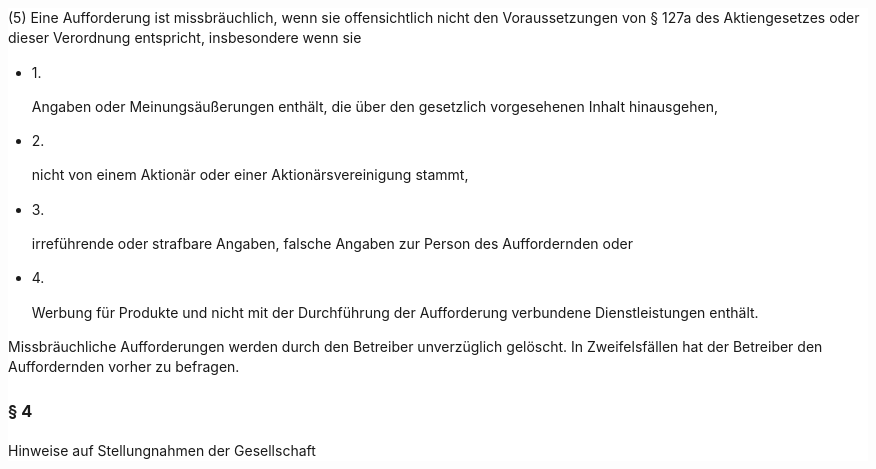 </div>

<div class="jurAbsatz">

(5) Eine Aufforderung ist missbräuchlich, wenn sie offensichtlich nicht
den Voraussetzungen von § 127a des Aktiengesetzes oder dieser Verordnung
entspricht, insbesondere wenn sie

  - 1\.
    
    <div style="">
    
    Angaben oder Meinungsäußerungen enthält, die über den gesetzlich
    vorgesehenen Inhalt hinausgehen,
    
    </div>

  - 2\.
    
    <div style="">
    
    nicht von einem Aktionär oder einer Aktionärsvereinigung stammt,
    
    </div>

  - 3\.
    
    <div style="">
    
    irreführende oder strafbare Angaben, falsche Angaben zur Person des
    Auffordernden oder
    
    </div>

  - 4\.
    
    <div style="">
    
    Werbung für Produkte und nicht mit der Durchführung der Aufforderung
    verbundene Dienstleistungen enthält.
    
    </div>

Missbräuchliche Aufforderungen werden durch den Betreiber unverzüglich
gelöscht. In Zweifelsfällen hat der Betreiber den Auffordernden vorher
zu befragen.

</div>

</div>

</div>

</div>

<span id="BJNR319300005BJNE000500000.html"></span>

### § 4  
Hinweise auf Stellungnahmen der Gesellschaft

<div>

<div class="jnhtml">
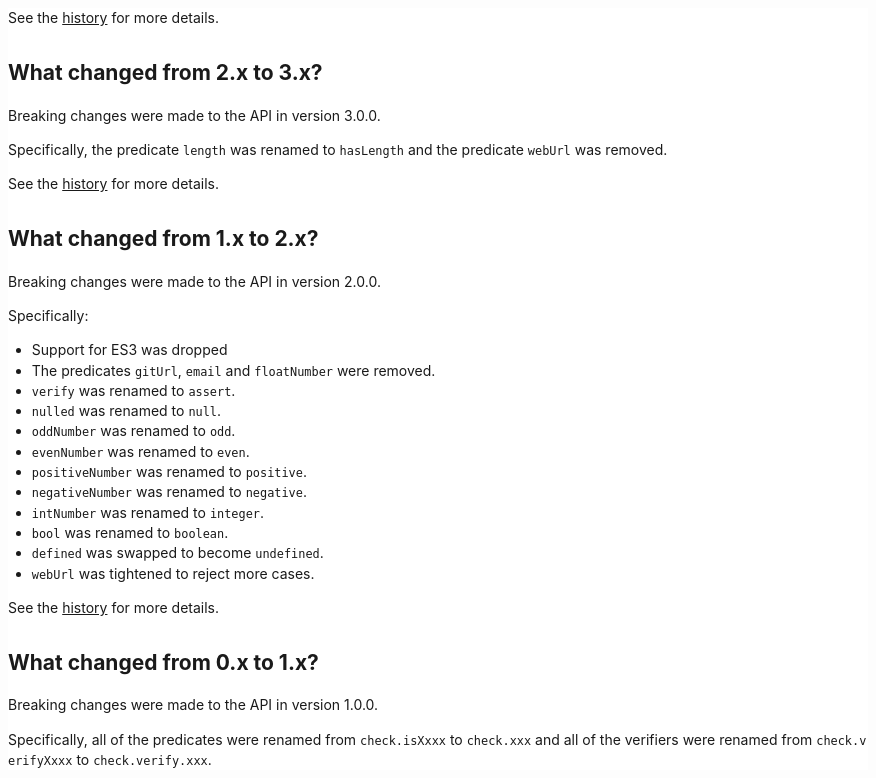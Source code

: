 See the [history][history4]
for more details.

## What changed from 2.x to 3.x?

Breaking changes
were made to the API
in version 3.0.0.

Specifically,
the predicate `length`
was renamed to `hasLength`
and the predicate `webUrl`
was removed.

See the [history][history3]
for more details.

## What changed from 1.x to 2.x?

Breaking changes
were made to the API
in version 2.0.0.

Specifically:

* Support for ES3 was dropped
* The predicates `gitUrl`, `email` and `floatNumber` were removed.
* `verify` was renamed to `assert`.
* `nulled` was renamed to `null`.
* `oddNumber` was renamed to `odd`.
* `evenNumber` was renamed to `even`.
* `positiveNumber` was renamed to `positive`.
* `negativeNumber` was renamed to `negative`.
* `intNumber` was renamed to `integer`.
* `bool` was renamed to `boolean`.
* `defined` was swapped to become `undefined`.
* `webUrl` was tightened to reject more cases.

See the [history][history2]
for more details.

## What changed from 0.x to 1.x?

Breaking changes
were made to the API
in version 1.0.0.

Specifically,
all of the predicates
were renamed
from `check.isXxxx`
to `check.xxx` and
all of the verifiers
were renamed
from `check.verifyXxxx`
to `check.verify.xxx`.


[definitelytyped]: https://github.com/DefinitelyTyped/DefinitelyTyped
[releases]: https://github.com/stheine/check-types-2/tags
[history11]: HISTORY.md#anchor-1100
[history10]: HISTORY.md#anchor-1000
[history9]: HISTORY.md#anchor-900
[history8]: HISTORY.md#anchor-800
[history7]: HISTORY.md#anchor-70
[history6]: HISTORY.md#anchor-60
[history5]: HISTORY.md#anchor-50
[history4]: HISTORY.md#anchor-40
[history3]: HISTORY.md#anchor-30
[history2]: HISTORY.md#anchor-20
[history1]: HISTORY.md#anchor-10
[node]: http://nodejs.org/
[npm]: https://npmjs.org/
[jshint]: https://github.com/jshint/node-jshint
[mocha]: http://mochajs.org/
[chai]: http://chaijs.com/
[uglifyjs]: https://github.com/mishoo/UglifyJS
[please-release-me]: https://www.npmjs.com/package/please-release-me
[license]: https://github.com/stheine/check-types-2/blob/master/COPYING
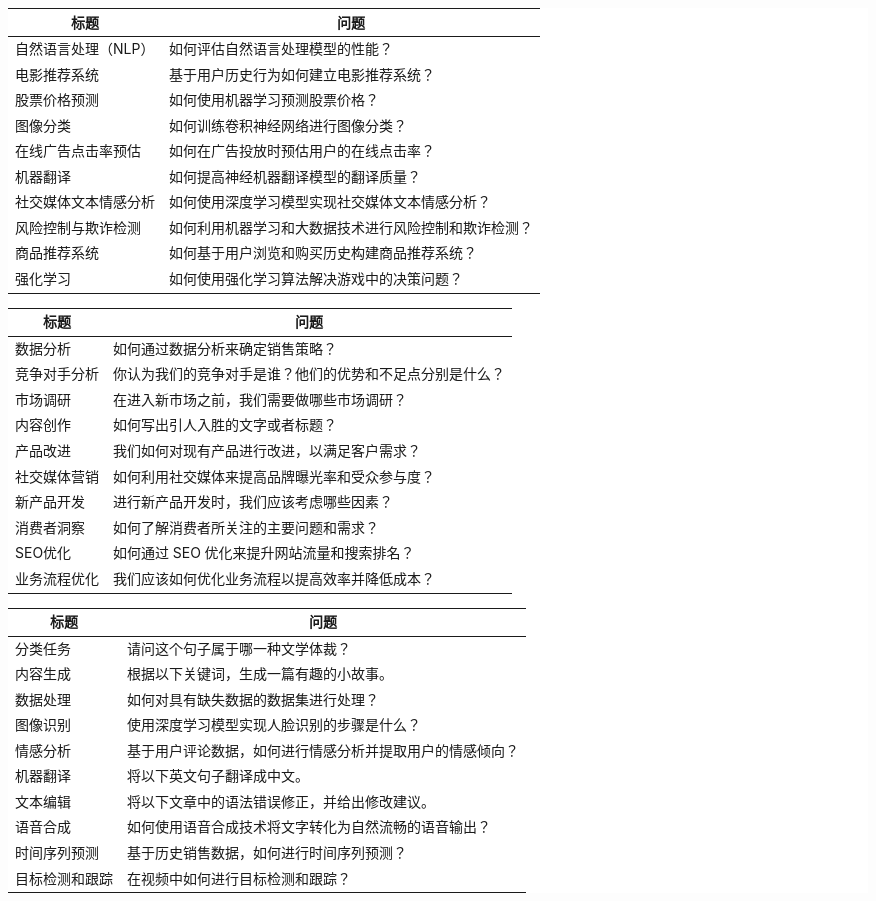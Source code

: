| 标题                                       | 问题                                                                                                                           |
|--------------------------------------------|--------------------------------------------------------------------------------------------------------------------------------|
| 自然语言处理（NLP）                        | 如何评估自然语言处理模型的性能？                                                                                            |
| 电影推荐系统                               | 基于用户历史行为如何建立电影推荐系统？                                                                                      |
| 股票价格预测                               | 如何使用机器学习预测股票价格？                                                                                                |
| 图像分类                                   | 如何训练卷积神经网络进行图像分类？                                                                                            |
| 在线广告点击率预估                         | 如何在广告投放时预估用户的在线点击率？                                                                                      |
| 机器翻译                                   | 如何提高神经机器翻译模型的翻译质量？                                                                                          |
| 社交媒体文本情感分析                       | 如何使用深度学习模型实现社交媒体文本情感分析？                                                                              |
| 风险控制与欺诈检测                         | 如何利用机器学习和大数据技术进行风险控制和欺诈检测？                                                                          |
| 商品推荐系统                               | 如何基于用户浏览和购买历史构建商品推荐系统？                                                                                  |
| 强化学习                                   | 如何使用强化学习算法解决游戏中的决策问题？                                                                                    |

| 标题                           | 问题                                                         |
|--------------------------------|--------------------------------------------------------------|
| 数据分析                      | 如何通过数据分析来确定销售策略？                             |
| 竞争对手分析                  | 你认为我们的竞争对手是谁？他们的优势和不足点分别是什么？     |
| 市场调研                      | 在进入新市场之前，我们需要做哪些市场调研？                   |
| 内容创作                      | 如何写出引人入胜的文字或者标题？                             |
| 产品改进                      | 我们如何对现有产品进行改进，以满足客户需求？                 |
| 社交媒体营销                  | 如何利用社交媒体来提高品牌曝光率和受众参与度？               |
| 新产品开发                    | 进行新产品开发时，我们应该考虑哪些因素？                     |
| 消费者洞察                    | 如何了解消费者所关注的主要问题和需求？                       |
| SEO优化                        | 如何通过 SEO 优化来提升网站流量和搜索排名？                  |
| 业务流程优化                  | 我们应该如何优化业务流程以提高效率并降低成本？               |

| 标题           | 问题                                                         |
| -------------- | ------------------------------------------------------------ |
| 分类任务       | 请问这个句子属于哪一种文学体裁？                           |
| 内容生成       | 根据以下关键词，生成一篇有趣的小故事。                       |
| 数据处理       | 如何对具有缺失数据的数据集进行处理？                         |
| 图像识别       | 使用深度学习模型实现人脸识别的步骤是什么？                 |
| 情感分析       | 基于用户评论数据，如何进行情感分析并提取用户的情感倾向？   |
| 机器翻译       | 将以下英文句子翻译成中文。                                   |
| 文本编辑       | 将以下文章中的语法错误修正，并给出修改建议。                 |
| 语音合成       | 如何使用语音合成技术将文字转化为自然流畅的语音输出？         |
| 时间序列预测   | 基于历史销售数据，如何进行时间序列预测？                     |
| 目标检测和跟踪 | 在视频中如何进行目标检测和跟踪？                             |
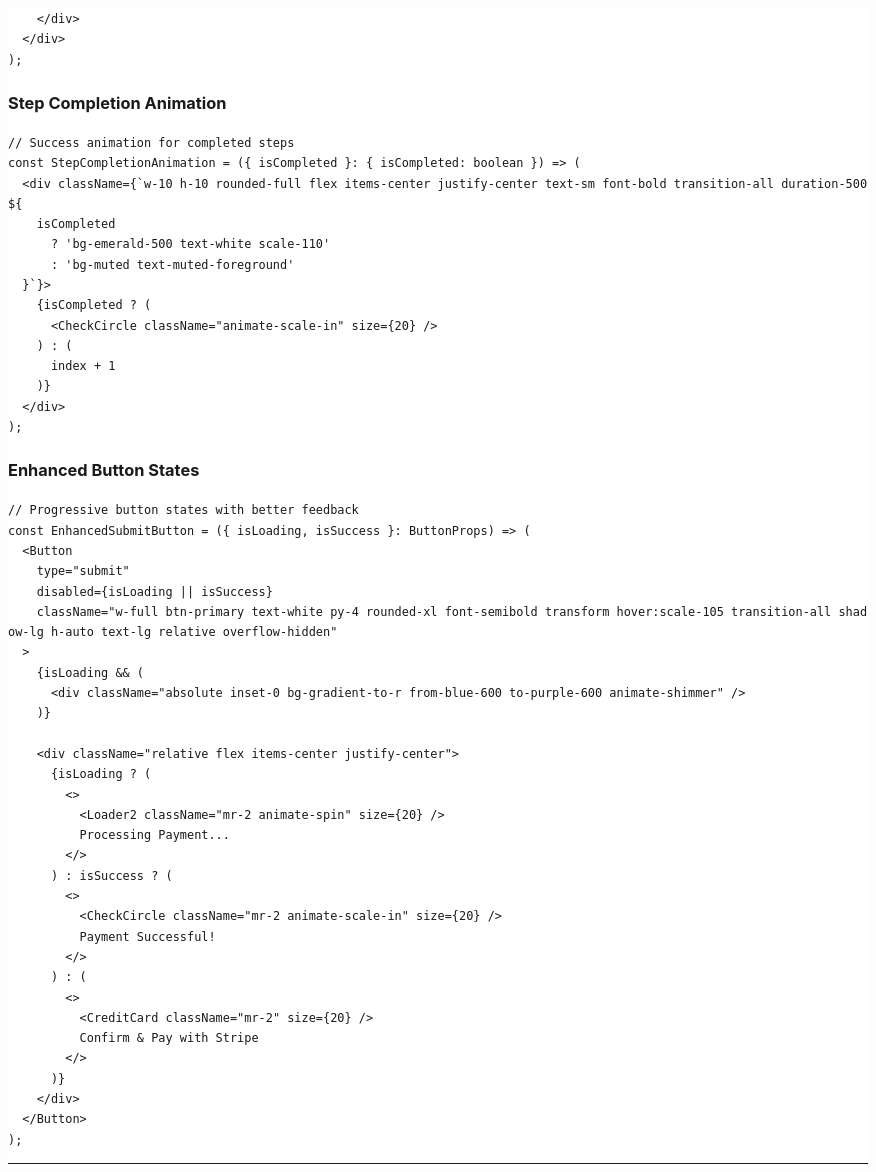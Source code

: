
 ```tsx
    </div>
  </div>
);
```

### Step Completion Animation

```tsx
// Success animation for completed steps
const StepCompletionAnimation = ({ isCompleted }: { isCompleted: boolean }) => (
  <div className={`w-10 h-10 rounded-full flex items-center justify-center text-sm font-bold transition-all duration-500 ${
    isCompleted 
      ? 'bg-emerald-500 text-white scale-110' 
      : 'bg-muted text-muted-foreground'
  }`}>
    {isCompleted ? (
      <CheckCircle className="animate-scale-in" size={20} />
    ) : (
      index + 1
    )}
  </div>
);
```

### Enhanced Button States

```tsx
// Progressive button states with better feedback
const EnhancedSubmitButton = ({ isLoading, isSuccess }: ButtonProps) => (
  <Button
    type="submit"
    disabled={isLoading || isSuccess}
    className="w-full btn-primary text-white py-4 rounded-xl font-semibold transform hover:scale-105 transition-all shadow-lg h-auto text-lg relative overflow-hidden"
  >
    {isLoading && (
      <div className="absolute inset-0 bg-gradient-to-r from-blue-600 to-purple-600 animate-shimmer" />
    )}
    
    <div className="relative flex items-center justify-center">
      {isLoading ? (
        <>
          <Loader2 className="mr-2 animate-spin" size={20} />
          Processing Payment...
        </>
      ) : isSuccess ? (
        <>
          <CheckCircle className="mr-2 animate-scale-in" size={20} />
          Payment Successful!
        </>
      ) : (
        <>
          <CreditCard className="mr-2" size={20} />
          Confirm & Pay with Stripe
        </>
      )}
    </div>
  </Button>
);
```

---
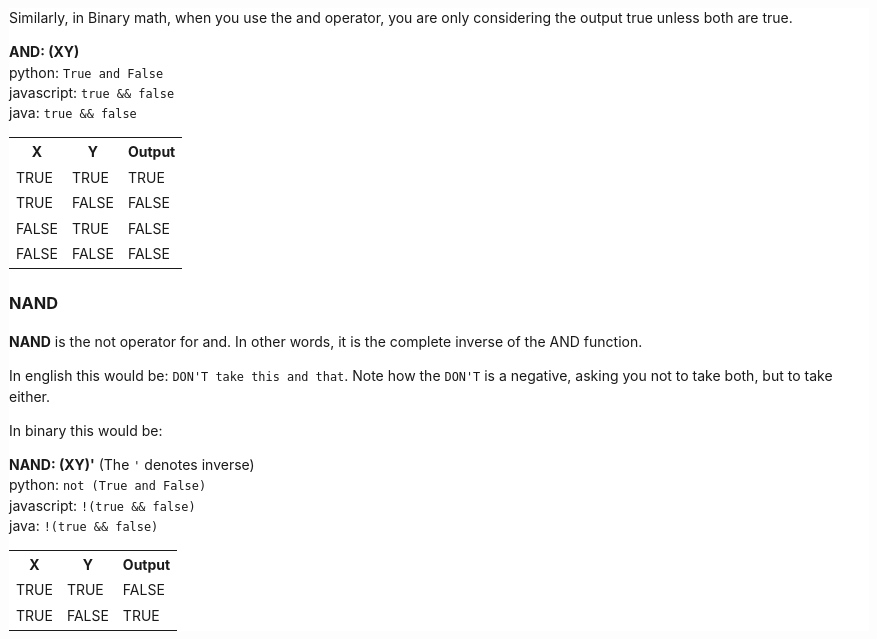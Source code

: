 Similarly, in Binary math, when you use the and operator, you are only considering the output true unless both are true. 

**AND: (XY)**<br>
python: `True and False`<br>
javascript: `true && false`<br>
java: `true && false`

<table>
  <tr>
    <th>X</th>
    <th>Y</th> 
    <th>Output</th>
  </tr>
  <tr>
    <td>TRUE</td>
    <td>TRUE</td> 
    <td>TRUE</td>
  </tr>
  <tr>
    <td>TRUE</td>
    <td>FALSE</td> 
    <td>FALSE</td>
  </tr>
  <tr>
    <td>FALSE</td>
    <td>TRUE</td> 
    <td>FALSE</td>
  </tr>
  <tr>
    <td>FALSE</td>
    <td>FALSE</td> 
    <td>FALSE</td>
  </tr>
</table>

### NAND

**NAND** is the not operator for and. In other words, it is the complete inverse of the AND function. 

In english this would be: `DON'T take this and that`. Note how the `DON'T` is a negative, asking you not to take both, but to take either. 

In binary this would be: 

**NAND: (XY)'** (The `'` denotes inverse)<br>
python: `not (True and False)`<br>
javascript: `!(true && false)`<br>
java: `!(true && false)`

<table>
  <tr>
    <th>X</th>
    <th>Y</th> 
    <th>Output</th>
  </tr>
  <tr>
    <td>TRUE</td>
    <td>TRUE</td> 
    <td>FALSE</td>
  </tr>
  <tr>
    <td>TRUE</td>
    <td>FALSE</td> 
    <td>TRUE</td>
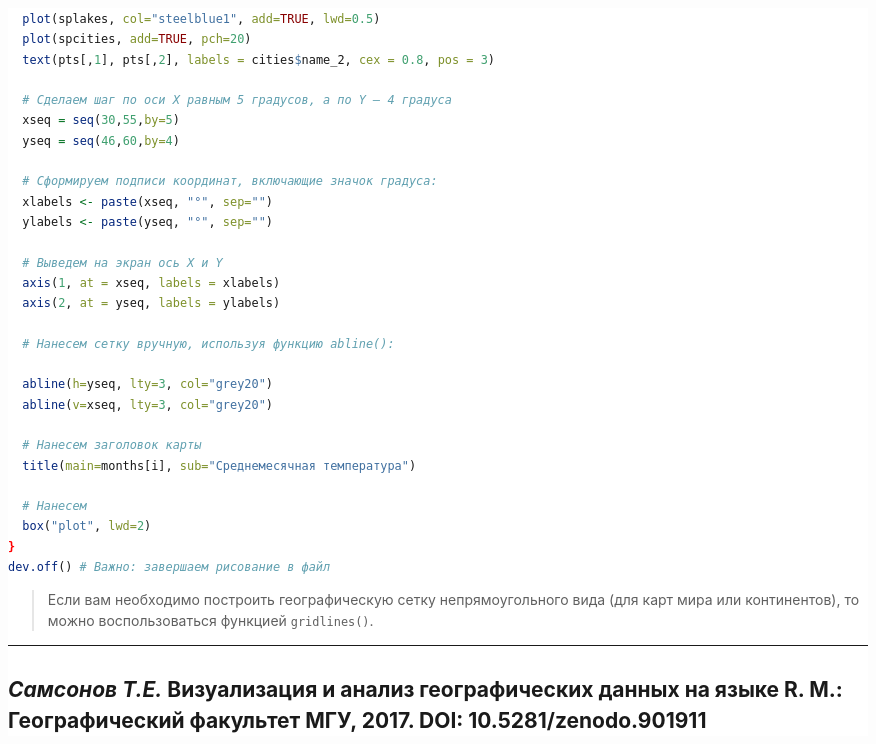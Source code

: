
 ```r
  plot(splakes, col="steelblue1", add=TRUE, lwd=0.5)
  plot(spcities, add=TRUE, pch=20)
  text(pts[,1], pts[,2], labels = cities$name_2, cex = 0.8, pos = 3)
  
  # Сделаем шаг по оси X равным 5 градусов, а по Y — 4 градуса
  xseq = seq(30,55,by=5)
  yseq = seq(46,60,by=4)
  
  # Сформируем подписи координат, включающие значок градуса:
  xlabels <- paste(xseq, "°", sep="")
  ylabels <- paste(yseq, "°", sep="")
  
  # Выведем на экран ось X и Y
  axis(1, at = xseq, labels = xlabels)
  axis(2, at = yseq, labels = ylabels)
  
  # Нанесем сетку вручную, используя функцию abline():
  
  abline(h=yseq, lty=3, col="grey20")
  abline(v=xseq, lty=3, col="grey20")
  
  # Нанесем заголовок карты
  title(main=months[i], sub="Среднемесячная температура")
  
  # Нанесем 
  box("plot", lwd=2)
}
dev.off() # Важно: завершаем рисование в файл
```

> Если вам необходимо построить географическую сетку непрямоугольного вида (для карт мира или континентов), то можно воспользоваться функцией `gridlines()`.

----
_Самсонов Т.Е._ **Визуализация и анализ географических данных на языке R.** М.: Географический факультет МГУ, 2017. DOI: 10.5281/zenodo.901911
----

-.-.-

PROBLEM TO WORK ON
Filter the entries and copy each line with "enthält".

REPLY TO THE EXERCISE
    Angaben oder Meinungsäußerungen enthält, die über den gesetzlich
    verbundene Dienstleistungen enthält.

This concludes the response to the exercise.